Una ciudad sin flores. Sólo plantas carnívoras.
La Ciudad Sin pecado
Al final de la kilométrica jornada, subí a mi habitación en la Estratosfera y dormí como si Hunter S. Thompson y su secuaz, el abogado chicano Oscar Zeta Acosta, hubieran compartido conmigo la vasta dotación de anfetaminas, metanfetaminas, precursores químicos y opiáceos varios que cargaban consigo cuarenta años antes en su delirante y salvaje búsqueda del sueño americano para la revista Rolling Stone.
Me desperté con los últimos instantes de la impresionante puesta de sol en el desierto.
Miré hacia el horizonte hasta que oscureció.
Miré hacia alguna pradera dentro de mí.
Me duché y, ya liberado de compromisos académicos, decidí ir en busca de los jardines donde se cultivan las prometidas plantas carnívoras en la ciudad del pecado: Sin City.
Menos mal que había dormido como una piedra. En mi infructuosa búsqueda de los congales y clubes de strippers de la ciudad del pecado estuve a punto de dar marcha atrás y unirme a las filas de miembros de la tercera edad con problemas de insomnio que se gastan la noche al borde de una inocente ruleta o en algún inofensivo juego de mesa. Una guía turística habría bastado para ponerme en el camino correcto, pero nunca viajo con una y si acaso llega a ocurrir no veo más que la portada para cerciorarme de que, en efecto, estoy en el lugar donde se supone que debo estar.
Me dispuse entonces a fatigar las aceras de la avenida Las Vegas, también llamada the Strip. Uno podría pensar que dicho mote se refiere a la oferta —valga la redundancia— lineal de téibols y puticlubs.
Hice el recorrido con rigor meticuloso, de una punta a otra del Strip: nada qué ver, salvo los lujosos hoteles y casinos Trump, el Venetian, el Bellagio, el Encore y, desde luego, el legendario Caesars Palace, en el extremo sur. En contraste con la elegancia y el despliegue obsceno del consumo de alto lujo, en el extremo norte del Strip me encontré con una especie de hiper-iluminado albañal adonde va a dar lo más granado del Red-Neck americano, el llamado White Trash contenido, literalmente, en un inmenso bote de basura: gordos por doquier, inundando con sus corpachones cubiertos de grasa animal cada rincón de la calle, toneladas de comida chatarra, venta de souvenirs y chácharas ridículas, altoparlantes anunciando la oportunidad de hacerse con grandes fortunas con tan sólo entrar a uno de los tantos casinos abiertos para quienes suelen apostar cantidades no mayores a los diez dólares.

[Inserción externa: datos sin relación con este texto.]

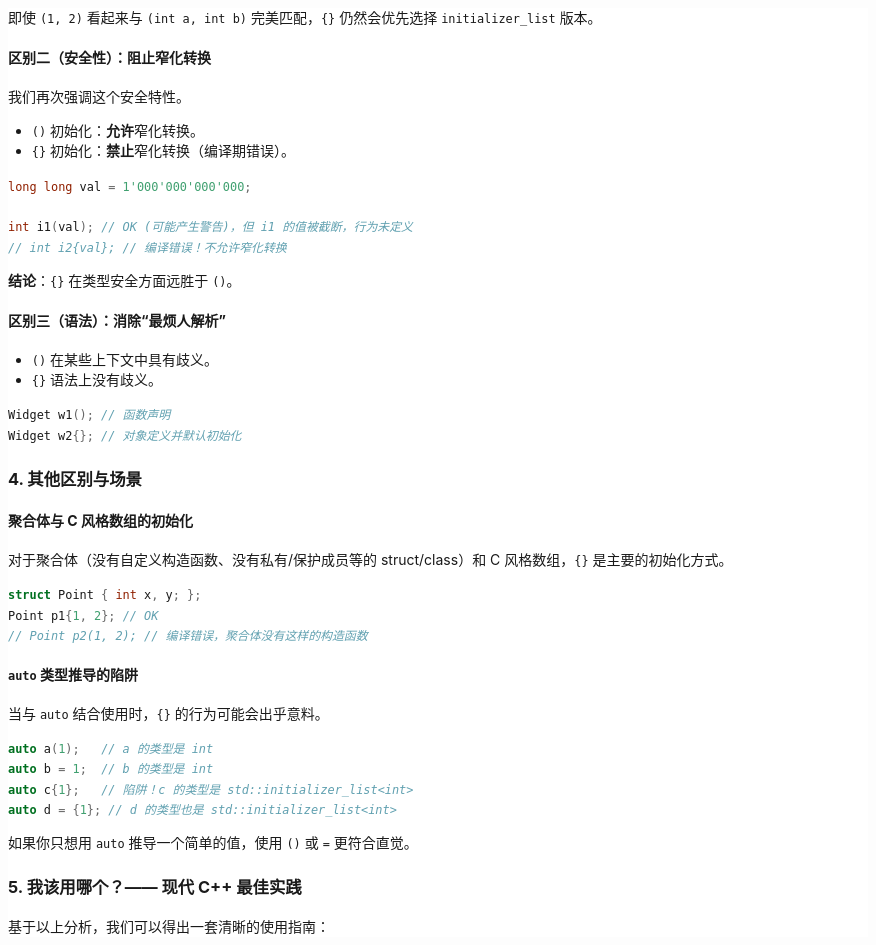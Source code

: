 即使 `(1, 2)` 看起来与 `(int a, int b)` 完美匹配，`{}` 仍然会优先选择 `initializer_list` 版本。

#### **区别二（安全性）：阻止窄化转换**

我们再次强调这个安全特性。

  * `()` 初始化：**允许**窄化转换。
  * `{}` 初始化：**禁止**窄化转换（编译期错误）。



```cpp
long long val = 1'000'000'000'000;

int i1(val); // OK (可能产生警告)，但 i1 的值被截断，行为未定义
// int i2{val}; // 编译错误！不允许窄化转换
```

**结论**：`{}` 在类型安全方面远胜于 `()`。

#### **区别三（语法）：消除“最烦人解析”**

  * `()` 在某些上下文中具有歧义。
  * `{}` 语法上没有歧义。



```cpp
Widget w1(); // 函数声明
Widget w2{}; // 对象定义并默认初始化
```

### **4. 其他区别与场景**

#### **聚合体与 C 风格数组的初始化**

对于聚合体（没有自定义构造函数、没有私有/保护成员等的 struct/class）和 C 风格数组，`{}` 是主要的初始化方式。

```cpp
struct Point { int x, y; };
Point p1{1, 2}; // OK
// Point p2(1, 2); // 编译错误，聚合体没有这样的构造函数
```

#### **`auto` 类型推导的陷阱**

当与 `auto` 结合使用时，`{}` 的行为可能会出乎意料。

```cpp
auto a(1);   // a 的类型是 int
auto b = 1;  // b 的类型是 int
auto c{1};   // 陷阱！c 的类型是 std::initializer_list<int>
auto d = {1}; // d 的类型也是 std::initializer_list<int>
```

如果你只想用 `auto` 推导一个简单的值，使用 `()` 或 `=` 更符合直觉。

### **5. 我该用哪个？—— 现代 C++ 最佳实践**

基于以上分析，我们可以得出一套清晰的使用指南：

Arrepentido por no cargar ya no una guía turística, sino al menos alguno de esos mini-mapas que regalan a granel en el lobby de los hoteles, recurrí al viejo y repetido refrán hasta la saciedad por las sabias abuelas: preguntando se llega a Roma. (Me pregunto qué hubiera dicho mi abuela paterna de su nieto, de quién siempre fui muy cercano, perdido, preguntando por las putas, perdido en Las Vegas).
Y así ocurrió. Sin tener ni la menor idea, agoté cada cuadra del mundialmente conocido Strip, sin saber que la acción ocurre no lejos de ahí, en una calle paralela. El extravío me sirvió para entender un poco más la dinámica de cambio urbano, si es que algo así existe, presente en la constante reinvención de las ciudades, Las Vegas incluida. Me refiero a lo siguiente: con el levantamiento de los grandes hoteles y casinos de lujo en el extremo sur de la avenida principal, el sexo fue expulsado del Strip y confinado a una calle en cuyo nombre están cifrados la vigencia y predominio de la moral protestante, así como de toda la hipocresía que cabe en los nuevos modelos de negocios corporativos: Industrial Avenue.
Hacia allá me dirigí ya avanzada la gélida y ventosa noche, corriendo el riesgo de congelarme y morir de hipotermia.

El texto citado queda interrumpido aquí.